Ali menjawab, ‘Aku takut, saat aku mengucapkan, ‘Labbaik (Aku memenuhi panggilan-Mu, ya Allah)’ Allah membalas, ‘Aku tidak sudi menerima kedatanganmu!’ Ketika Ali mencoba mengucapkan talbiyah, dia pingsan, tubuhnya pun terjatuh dari kendaraannya.” (Adz-Dzahabi, Siyar A`lam an-Nubala).

Abu Nuh al-Anshari berkata, “Kebakaran terjadi di sebuah rumah. Ali bin al-Husain berada di dalamnya, sedang shalat. Orang-orang berteriak memanggil, ‘Wahai cucu Rasulullah, kebakaran!’ Ali tetap melanjutkan shalatnya sampai api berhasil dipadamkan. Ketika ditanya, Ali menjawab, ‘Aku terlupakan dari api ini (kebakaran) oleh api lain (neraka).” (Adz-Dzahabi, Siyar A`lam an-Nubala).

Kedermawanan Ali

Ali hidupnya tidak miskin, karena sebagai satu-satunya anak lelaki Husain yang selamat, dia sangat disimpati orang banyak bahkan Khalifah Bani Umayyah ada yang dekat dengannya. Belum lagi pemberian dari para dermawan. Sehingga sulit bagi Ali untuk hidup tidak punya apa-apa.

Ali punya amalan sedekah yang tidak diketahui siapapun bahkan oleh keluarganya dan orang diberi sedekah. Dia sedekah malam hari dengan membawa barang sedekahnya sendiri. Dengan cara seperti itu, dia menyantuni 100 keluarga.

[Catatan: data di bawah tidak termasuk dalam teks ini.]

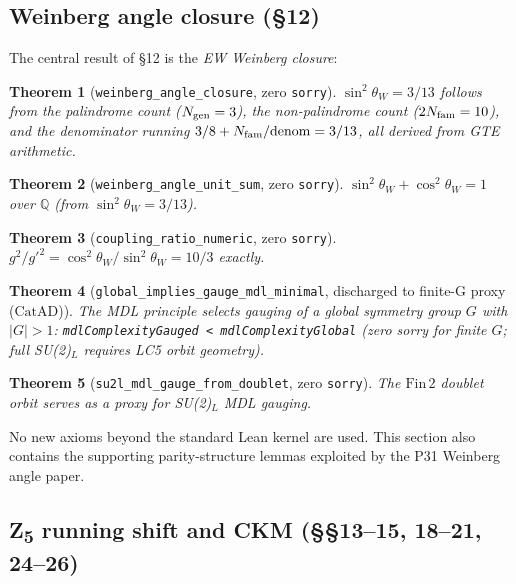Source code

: \documentclass[11pt,a4paper]{article}
\newtheorem{theorem}{Theorem}[section]
\theoremstyle{definition}
\newcommand{\CatAD}{\ensuremath{\mathrm{CatAD}}}
\begin{document}
\subsection{Weinberg angle closure (§12)}\label{subsec:gut-weinberg-closure}

The central result of §12 is the \emph{EW Weinberg closure}:

\begin{theorem}[\lstinline|weinberg_angle_closure|, zero \texttt{sorry}]
$\sin^2\theta_W = 3/13$ follows from the palindrome count ($N_{\rm gen}=3$),
the non-palindrome count ($2N_{\rm fam}=10$), and the denominator running
$3/8 + N_{\rm fam}/\mathrm{denom} = 3/13$, all derived from GTE arithmetic.
\end{theorem}

\begin{theorem}[\lstinline|weinberg_angle_unit_sum|, zero \texttt{sorry}]
$\sin^2\theta_W + \cos^2\theta_W = 1$ over $\mathbb{Q}$ (from $\sin^2\theta_W = 3/13$).
\end{theorem}

\begin{theorem}[\lstinline|coupling_ratio_numeric|, zero \texttt{sorry}]
$g^2/{g'}^2 = \cos^2\theta_W/\sin^2\theta_W = 10/3$ exactly.
\end{theorem}

\begin{theorem}[\lstinline|global_implies_gauge_mdl_minimal|, discharged to finite-G proxy ($\CatAD$)]
The MDL principle selects gauging of a global symmetry group $G$ with $|G|>1$: \lstinline|mdlComplexityGauged < mdlComplexityGlobal| (zero sorry for finite $G$; full SU(2)$_L$ requires LC5 orbit geometry).
\end{theorem}

\begin{theorem}[\lstinline|su2l_mdl_gauge_from_doublet|, zero \texttt{sorry}]
The $\mathrm{Fin}\,2$ doublet orbit serves as a proxy for SU(2)$_L$ MDL gauging.
\end{theorem}

No new axioms beyond the standard Lean kernel are used.  This section also contains the
supporting parity-structure lemmas exploited by the P31 Weinberg angle paper.

\subsection{Z\textsubscript{5} running shift and CKM (§§13--15, 18--21, 24--26)}\label{subsec:gut-ckm}
\end{document}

Muhammad bin Ishaq menyebut: “Sejumlah keluarga di Madinah menerima pemberian misterius. Mereka tidak pernah tahu si pemberi. Setelah Ali bin al-Husain meninggal, mereka tidak lagi menerima pemberian yang biasanya dihantarkan ke depan rumah mereka di malam hari.”

Syaibah bin Na`amah menyatakan ada 100 keluarga yang menerima pemberian Ali bin al-Husain dengan cara misterius itu. (Adz-Dzahabi, Siyar A`lam an-Nubala).

Hajjaj bin Artha’ah menceritakan: “Abu Ja`far menuturkan bahwa ayahnya, Ali bin al-Husain, membagi dua hartanya di jalan Allah dua kali. Ali kemudian berkata, ‘Sesungguhnya Allah mencintai hamba pendosa namun banyak bertaubat.” (Adz-Dzahabi, Siyar A`lam an-Nubala).

“Aku malu kepada Allah, bila aku melihat seorang sahabatku, lalu aku berdoa, memohon kepada Allah agar memasukkannya ke dalam surga, namun aku enggan menolongnya dalam urusan dunia.” (Ali Zainal Abidin seperti ditulis Ibnu `Asakir dalam Tarikh Dimasyq).

`Amr bin Dinar menceritakan, “Ali bin al-Husain menjenguk Muhammad bin Usamah bin Zaid yang sedang terbaring sakit. Muhammad menangis. Ali bertanya, ‘Mengapa kau menangis?’ Muhammad menjawab, ‘Aku punya utang.’ ‘Berapa?’ lanjut Ali. ‘Belasan ribu dinar,’ jelas Muhammad. Ali kemudian berkata, ‘Aku yang akan melunasinya.” (Adz-Dzahabi, Siyar A`lam an-Nubala).

Sikap Ali terhadap Abu Bakar dan Umar

Abu Hazim al-Madani menyebut, “Aku tidak menjumpai keturunan Bani Hasyim yang lebih faqih daripada Ali bin al-Husain. Aku pernah mendengar ia ditanya, ‘Apa penilaianmu terhadap kedudukan Abu Bakar dan Umar di sisi Rasulullah?’ Ali menunjuk ke arah lokasi makam (Nabi dan kedua sahabatnya), lalu menjawab, ‘Seperti posisi mereka berdua saat ini di dekat Rasulullah saat ini.” (Adz-Dzahabi, Siyar A`lam an-Nubala).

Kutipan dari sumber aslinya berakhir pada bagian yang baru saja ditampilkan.